Professor Ferrari, come conobbe Berselli?
"Ero rimasto molto colpito dal libro ‘Il più mancino dei tiri’ che aveva pubblicato con Il Mulino, e desiderai conoscerlo. Me lo presentò l’amico Beppe Cottafavi. Inizialmente Edmondo era un po’ diffidente: in me e nella Mondadori vedeva forse Berlusconi, anche se poi si rese conto che non era così. Ci conoscemmo e stringemmo un’amicizia affettuosa. Con noi ha pubblicato i suoi libri più belli e preziosi".
Cosa la colpiva di Berselli?
"Era un uomo coltissimo, ma non ne faceva sfoggio. Era dotato di un’ironia che gli permetteva di osservare tutto con uno sguardo sempre inedito, anche sorprendente. Quando mi propose il progetto di ‘Quel gran pezzo dell’Emilia’, lo accolsi a braccia aperte"
Perché?
"Innanzitutto perché io sono e mi sento emiliano, anche se, per circostanze legate alla guerra, sono nato in Lombardia nel 1944. I miei genitori erano di Scandiano, e per questo anche io arrivo dalla terra emiliana. E mi piaceva che Edmondo potesse realizzare un ritratto del carattere emiliano che non sempre era emerso pienamente.
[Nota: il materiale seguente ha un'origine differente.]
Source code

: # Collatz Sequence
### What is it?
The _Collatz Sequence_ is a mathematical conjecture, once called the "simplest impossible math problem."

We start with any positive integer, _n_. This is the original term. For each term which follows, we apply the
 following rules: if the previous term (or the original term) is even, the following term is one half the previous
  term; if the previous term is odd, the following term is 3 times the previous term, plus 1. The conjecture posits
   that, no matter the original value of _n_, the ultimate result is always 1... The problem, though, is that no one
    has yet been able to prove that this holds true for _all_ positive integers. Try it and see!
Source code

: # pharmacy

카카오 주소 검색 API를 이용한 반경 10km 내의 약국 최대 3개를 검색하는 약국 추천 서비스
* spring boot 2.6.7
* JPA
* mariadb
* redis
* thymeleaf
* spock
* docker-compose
L’Emilia non ha sempre avuto a stessa fortuna letteraria di altre regioni come il Piemonte, la Toscana, il Lazio e la stessa Lombardia. E questo lavoro di Berselli mi sembrava che potesse far emergere l’essenza e l’anima di una regione, sia pur sempre con la grazia e la leggerezza che erano suoi tratti distintivi".
Secondo lei, in questi vent’anni, è cambiato il carattere emiliano?
"No. Gli emiliani mantengono sempre questa grande capacità di apprezzare i valori pieni della vita, tuttavia senza prendersi troppo sul serio. Era così anche Edmondo".
E questo manca?
"Sì, dopo la sua scomparsa, per me molto dolorosa, non ho visto in altri la stessa capacità di ritrarre un’epoca, un mondo. Edmondo, lo ribadisco, era certamente unico. Del resto, si sa, i grandi sono sempre unici".